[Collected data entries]
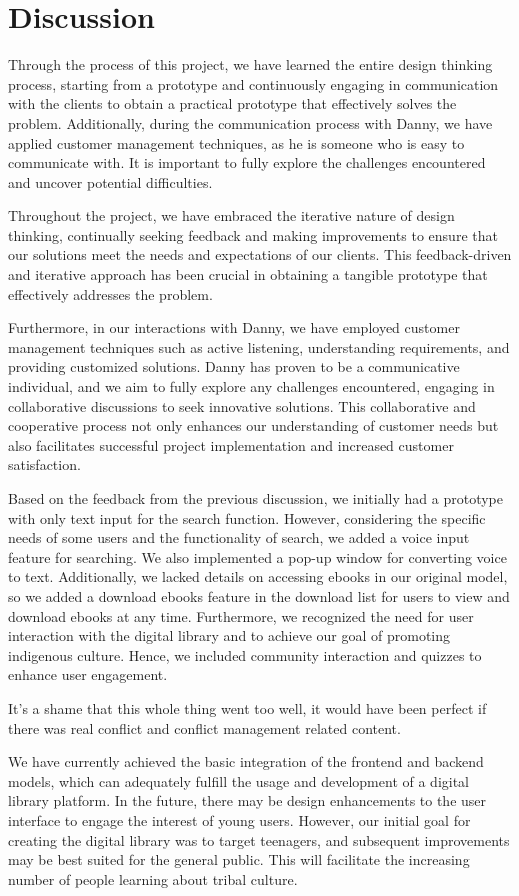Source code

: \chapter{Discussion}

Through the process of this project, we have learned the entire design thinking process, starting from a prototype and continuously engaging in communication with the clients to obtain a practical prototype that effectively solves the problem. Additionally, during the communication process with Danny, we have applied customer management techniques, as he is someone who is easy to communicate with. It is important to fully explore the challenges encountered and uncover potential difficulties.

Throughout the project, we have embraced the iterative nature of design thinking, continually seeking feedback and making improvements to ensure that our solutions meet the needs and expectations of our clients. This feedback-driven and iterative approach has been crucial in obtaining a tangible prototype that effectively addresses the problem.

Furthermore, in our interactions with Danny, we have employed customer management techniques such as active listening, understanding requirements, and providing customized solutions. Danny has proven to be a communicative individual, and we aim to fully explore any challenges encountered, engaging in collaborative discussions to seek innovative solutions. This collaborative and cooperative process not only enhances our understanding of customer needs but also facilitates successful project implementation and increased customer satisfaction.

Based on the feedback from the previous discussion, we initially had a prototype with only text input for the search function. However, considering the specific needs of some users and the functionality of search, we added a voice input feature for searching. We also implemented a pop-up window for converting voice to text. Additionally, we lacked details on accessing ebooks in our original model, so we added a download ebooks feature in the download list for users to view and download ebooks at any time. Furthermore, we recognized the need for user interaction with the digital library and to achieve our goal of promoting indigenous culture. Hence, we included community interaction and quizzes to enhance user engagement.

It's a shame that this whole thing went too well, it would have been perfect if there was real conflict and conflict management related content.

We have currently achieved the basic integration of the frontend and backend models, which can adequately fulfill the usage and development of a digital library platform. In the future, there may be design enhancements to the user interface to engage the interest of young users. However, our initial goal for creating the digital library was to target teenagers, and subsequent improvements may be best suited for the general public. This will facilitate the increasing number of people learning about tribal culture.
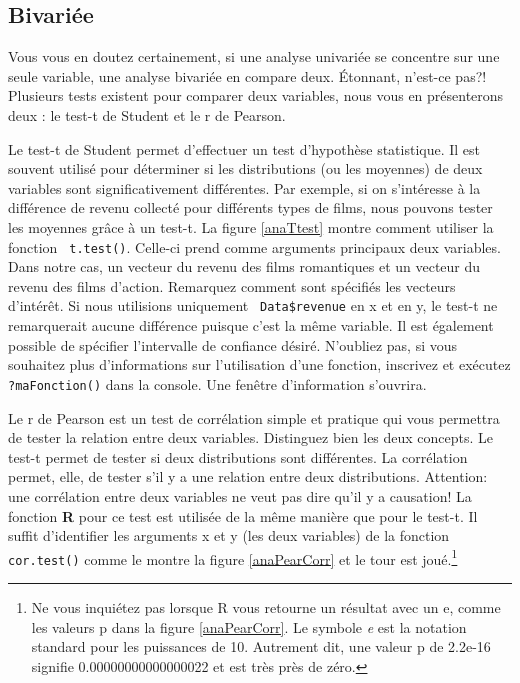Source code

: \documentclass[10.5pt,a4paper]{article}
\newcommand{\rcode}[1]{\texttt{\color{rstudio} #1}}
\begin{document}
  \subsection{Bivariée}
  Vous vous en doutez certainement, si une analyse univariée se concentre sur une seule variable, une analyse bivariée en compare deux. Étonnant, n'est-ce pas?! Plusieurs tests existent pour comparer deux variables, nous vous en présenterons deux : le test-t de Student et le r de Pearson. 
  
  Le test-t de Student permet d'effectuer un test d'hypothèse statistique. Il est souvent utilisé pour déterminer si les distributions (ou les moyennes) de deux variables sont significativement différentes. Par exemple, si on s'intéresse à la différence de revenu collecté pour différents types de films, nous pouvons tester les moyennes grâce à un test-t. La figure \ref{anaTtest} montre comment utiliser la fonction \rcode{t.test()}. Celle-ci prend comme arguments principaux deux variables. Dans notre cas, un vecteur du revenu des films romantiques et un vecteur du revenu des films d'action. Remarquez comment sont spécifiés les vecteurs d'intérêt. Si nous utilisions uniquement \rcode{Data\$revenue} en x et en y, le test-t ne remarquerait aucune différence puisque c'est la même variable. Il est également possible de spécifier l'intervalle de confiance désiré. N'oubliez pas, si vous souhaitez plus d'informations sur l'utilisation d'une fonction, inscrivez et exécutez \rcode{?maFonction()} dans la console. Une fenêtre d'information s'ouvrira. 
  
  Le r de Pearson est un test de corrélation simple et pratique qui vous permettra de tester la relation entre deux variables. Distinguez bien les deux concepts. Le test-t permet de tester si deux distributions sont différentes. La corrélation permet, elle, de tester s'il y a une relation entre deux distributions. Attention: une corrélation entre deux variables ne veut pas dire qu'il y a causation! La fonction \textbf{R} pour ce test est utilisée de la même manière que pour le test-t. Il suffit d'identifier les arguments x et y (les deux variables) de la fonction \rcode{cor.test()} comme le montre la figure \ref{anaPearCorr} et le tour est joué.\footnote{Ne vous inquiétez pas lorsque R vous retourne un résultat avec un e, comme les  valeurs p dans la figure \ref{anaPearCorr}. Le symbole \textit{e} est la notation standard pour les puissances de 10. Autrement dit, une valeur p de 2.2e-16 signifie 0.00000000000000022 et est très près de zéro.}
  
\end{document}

* * *

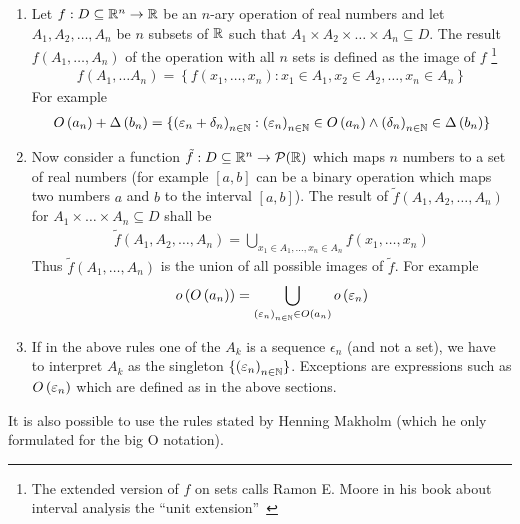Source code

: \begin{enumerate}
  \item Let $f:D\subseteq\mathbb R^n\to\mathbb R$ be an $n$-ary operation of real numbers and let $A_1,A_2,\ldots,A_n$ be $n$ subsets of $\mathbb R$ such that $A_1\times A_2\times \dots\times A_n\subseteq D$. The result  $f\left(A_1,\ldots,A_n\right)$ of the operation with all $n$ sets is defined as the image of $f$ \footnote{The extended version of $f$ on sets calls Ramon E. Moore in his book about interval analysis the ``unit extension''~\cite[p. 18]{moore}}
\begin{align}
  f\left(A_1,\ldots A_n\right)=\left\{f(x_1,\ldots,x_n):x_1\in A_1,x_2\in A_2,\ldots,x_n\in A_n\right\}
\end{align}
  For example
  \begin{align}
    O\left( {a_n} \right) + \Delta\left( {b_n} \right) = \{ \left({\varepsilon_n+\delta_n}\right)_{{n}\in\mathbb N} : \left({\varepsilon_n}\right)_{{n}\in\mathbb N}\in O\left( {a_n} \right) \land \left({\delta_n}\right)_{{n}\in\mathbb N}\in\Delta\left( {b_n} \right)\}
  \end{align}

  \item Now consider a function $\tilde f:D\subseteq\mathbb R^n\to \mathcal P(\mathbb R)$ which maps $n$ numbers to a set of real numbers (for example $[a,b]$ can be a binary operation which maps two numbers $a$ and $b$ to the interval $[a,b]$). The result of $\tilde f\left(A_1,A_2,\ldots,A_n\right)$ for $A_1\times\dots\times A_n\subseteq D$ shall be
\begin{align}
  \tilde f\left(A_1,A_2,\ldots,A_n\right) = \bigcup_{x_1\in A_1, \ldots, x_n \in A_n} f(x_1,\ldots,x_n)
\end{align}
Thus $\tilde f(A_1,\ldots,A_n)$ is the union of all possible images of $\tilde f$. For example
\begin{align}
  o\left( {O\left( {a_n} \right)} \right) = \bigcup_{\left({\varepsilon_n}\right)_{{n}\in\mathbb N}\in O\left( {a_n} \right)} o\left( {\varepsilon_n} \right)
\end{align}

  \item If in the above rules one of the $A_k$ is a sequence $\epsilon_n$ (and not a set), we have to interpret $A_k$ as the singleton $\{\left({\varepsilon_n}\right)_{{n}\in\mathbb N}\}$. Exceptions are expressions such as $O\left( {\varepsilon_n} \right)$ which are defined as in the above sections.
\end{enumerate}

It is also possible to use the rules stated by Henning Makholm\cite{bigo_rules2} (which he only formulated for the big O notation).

---

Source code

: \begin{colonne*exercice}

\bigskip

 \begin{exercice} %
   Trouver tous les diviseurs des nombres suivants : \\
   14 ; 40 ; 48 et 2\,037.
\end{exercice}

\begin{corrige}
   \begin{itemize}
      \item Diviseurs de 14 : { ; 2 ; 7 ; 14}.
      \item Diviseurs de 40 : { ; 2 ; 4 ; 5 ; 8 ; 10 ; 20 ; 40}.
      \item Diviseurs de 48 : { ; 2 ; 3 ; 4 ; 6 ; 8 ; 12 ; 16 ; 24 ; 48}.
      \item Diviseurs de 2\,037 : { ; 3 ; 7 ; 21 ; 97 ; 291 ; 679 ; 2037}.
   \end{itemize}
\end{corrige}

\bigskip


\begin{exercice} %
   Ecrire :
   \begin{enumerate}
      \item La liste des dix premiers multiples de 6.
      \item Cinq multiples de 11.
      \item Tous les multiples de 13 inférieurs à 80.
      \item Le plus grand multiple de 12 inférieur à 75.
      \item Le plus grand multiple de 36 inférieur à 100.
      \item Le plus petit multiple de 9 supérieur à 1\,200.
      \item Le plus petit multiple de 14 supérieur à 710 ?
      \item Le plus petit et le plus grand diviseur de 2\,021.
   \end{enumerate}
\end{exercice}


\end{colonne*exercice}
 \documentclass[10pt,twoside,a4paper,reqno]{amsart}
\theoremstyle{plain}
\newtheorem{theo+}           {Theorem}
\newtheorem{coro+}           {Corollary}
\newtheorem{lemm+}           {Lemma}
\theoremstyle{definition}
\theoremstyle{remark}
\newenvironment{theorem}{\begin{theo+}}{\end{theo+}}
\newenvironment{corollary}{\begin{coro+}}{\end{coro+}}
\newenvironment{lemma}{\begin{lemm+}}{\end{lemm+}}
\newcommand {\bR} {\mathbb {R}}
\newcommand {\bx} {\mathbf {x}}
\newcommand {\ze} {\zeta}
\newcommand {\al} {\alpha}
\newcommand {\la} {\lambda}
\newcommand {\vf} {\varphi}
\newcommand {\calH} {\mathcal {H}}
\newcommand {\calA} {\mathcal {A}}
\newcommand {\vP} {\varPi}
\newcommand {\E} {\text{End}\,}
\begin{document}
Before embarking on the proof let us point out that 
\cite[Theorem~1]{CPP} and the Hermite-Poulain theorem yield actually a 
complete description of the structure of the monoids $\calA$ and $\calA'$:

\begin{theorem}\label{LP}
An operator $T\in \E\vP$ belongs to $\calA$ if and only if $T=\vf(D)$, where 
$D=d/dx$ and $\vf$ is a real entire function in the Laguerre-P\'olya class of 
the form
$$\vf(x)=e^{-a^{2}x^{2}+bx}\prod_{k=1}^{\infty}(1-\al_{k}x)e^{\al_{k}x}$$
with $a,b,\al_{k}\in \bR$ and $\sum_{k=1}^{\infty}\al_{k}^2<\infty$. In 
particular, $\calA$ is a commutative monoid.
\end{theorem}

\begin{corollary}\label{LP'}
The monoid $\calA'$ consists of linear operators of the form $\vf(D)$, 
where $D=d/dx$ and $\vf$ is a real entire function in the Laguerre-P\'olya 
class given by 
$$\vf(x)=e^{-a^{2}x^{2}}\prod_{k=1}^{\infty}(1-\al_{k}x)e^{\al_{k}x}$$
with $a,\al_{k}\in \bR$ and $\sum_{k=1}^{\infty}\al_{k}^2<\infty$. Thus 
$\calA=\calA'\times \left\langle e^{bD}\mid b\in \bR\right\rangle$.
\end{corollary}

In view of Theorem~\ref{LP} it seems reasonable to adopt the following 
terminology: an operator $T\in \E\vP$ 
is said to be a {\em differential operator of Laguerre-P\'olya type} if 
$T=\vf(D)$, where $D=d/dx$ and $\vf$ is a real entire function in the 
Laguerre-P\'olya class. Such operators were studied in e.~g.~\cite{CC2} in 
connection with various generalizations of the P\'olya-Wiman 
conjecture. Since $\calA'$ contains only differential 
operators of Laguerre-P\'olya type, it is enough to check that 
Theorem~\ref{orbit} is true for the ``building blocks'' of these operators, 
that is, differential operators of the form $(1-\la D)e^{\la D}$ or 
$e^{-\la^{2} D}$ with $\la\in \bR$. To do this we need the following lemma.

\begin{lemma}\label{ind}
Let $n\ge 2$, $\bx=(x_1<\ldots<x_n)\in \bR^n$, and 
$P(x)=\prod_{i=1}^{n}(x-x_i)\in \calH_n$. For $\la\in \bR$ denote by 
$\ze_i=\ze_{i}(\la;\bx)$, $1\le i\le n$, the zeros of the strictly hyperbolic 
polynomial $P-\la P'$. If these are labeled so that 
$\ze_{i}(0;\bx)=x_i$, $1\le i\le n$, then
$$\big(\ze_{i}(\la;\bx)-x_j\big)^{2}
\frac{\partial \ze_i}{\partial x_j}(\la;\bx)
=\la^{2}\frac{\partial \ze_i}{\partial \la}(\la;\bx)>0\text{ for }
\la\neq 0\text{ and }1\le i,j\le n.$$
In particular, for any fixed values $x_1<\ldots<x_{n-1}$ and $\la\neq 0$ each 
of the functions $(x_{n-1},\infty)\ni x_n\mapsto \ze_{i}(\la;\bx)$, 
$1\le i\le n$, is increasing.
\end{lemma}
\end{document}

EXERCISE DETAILS:
Pull out every line of the entries that includes the word "Thus".

SOLUTION FOR THIS TASK:
Thus $\tilde f(A_1,\ldots,A_n)$ is the union of all possible images of $\tilde f$. For example
with $a,\al_{k}\in \bR$ and $\sum_{k=1}^{\infty}\al_{k}^2<\infty$. Thus 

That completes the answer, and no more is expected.